LA BARCA ECOLOGICA 2.0
All’ombra della Mole giovanissimi cervelli progettano e realizzano derive acrobatiche performanti in materiali sostenibili: sono gli skiff del Politecnico di Torino
Gli studenti del Politecnico di Torino hanno realizzato una barca con materiali ecologici
C’è un laboratorio, a 150 km dal mare e alle pendici delle Alpi, dove una settantina di giovani (l’età media è 22 anni) pensano, progettano e realizzano le derive del futuro: veloci, ultraleggere ed ecologiche.
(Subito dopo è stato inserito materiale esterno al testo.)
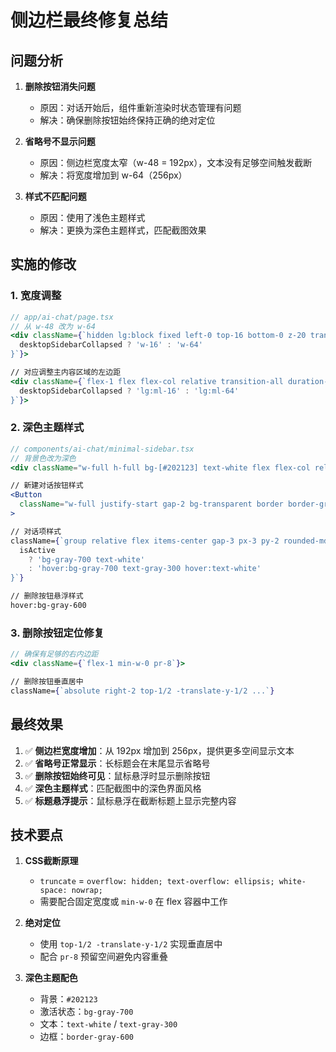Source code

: # 侧边栏最终修复总结

## 问题分析

1. **删除按钮消失问题**
   - 原因：对话开始后，组件重新渲染时状态管理有问题
   - 解决：确保删除按钮始终保持正确的绝对定位

2. **省略号不显示问题**
   - 原因：侧边栏宽度太窄（w-48 = 192px），文本没有足够空间触发截断
   - 解决：将宽度增加到 w-64（256px）

3. **样式不匹配问题**
   - 原因：使用了浅色主题样式
   - 解决：更换为深色主题样式，匹配截图效果

## 实施的修改

### 1. 宽度调整
```jsx
// app/ai-chat/page.tsx
// 从 w-48 改为 w-64
<div className={`hidden lg:block fixed left-0 top-16 bottom-0 z-20 transition-all duration-300 ${
  desktopSidebarCollapsed ? 'w-16' : 'w-64'
}`}>

// 对应调整主内容区域的左边距
<div className={`flex-1 flex flex-col relative transition-all duration-300 ${
  desktopSidebarCollapsed ? 'lg:ml-16' : 'lg:ml-64'
}`}>
```

### 2. 深色主题样式
```jsx
// components/ai-chat/minimal-sidebar.tsx
// 背景色改为深色
<div className="w-full h-full bg-[#202123] text-white flex flex-col relative">

// 新建对话按钮样式
<Button
  className="w-full justify-start gap-2 bg-transparent border border-gray-600 hover:bg-gray-700 text-white"
>

// 对话项样式
className={`group relative flex items-center gap-3 px-3 py-2 rounded-md cursor-pointer transition-all duration-200 ${
  isActive 
    ? 'bg-gray-700 text-white' 
    : 'hover:bg-gray-700 text-gray-300 hover:text-white'
}`}

// 删除按钮悬浮样式
hover:bg-gray-600
```

### 3. 删除按钮定位修复
```jsx
// 确保有足够的右内边距
<div className={`flex-1 min-w-0 pr-8`}>

// 删除按钮垂直居中
className={`absolute right-2 top-1/2 -translate-y-1/2 ...`}
```

## 最终效果

1. ✅ **侧边栏宽度增加**：从 192px 增加到 256px，提供更多空间显示文本
2. ✅ **省略号正常显示**：长标题会在末尾显示省略号
3. ✅ **删除按钮始终可见**：鼠标悬浮时显示删除按钮
4. ✅ **深色主题样式**：匹配截图中的深色界面风格
5. ✅ **标题悬浮提示**：鼠标悬浮在截断标题上显示完整内容

## 技术要点

1. **CSS截断原理**
   - `truncate` = `overflow: hidden; text-overflow: ellipsis; white-space: nowrap;`
   - 需要配合固定宽度或 `min-w-0` 在 flex 容器中工作

2. **绝对定位**
   - 使用 `top-1/2 -translate-y-1/2` 实现垂直居中
   - 配合 `pr-8` 预留空间避免内容重叠

3. **深色主题配色**
   - 背景：`#202123`
   - 激活状态：`bg-gray-700`
   - 文本：`text-white` / `text-gray-300`
   - 边框：`border-gray-600`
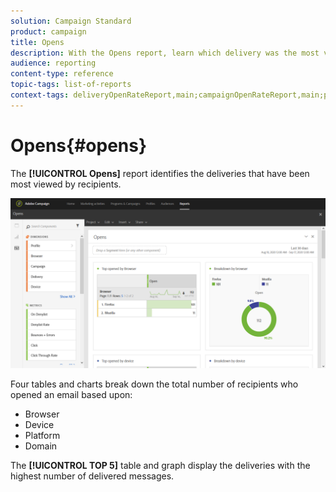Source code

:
 ```yaml
---
solution: Campaign Standard
product: campaign
title: Opens
description: With the Opens report, learn which delivery was the most viewed according to various criteria.
audience: reporting
content-type: reference
topic-tags: list-of-reports
context-tags: deliveryOpenRateReport,main;campaignOpenRateReport,main;programOpenRateReport,main
---
```


# Opens{#opens}

The **[!UICONTROL Opens]** report identifies the deliveries that have been most viewed by recipients.

![](assets/delivery_reports_opens.png)

Four tables and charts break down the total number of recipients who opened an email based upon:

* Browser
* Device
* Platform
* Domain

The **[!UICONTROL TOP 5]** table and graph display the deliveries with the highest number of delivered messages.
Sono i ragazzi del Polito Sailing Team, il gruppo studentesco del Politecnico di Torino. “Tutto è iniziato nel 2014 per partecipare alla competizione universitaria 1001VelaCup, una regata dove si sfidano barche realizzate dagli studenti dei più importanti atenei internazionali”, ci ha raccontato Domenico Castellano, attuale teamleader del gruppo, al TAG Heuer VELAFestival, dove il Polito era presente con una delle sue barche, la deriva acrobatica Numen.
UNA BOX RULE “ECO” Lasciando da parte il lato puramente agonistico, la 1001VelaCup è interessante perché prevede una “box rule” particolare: “Le barche devono essere skiff, ovvero derive plananti, ultraleggere e dotate di terrazze e rispettare il regolamento di classe R3: possono essere lunghe un massimo di 4,60 metri, con larghezza fuori tutto di 2,10, terrazze comprese. C’è massima libertà per quanto riguarda la configurazione dell’armo e l’altezza dell’albero, basta che la superficie velica non superi i 33 metri quadri distribuiti tra fiocco, randa e gennaker”. Ma il fattore che più ci ha incuriosito è la componente eco: “I vincoli imposti dalla competizione, richiedono l’utilizzo per il 70% del peso della barca di materiali naturali, oppure il 75% se si utilizzano materiali riciclabili e bio”.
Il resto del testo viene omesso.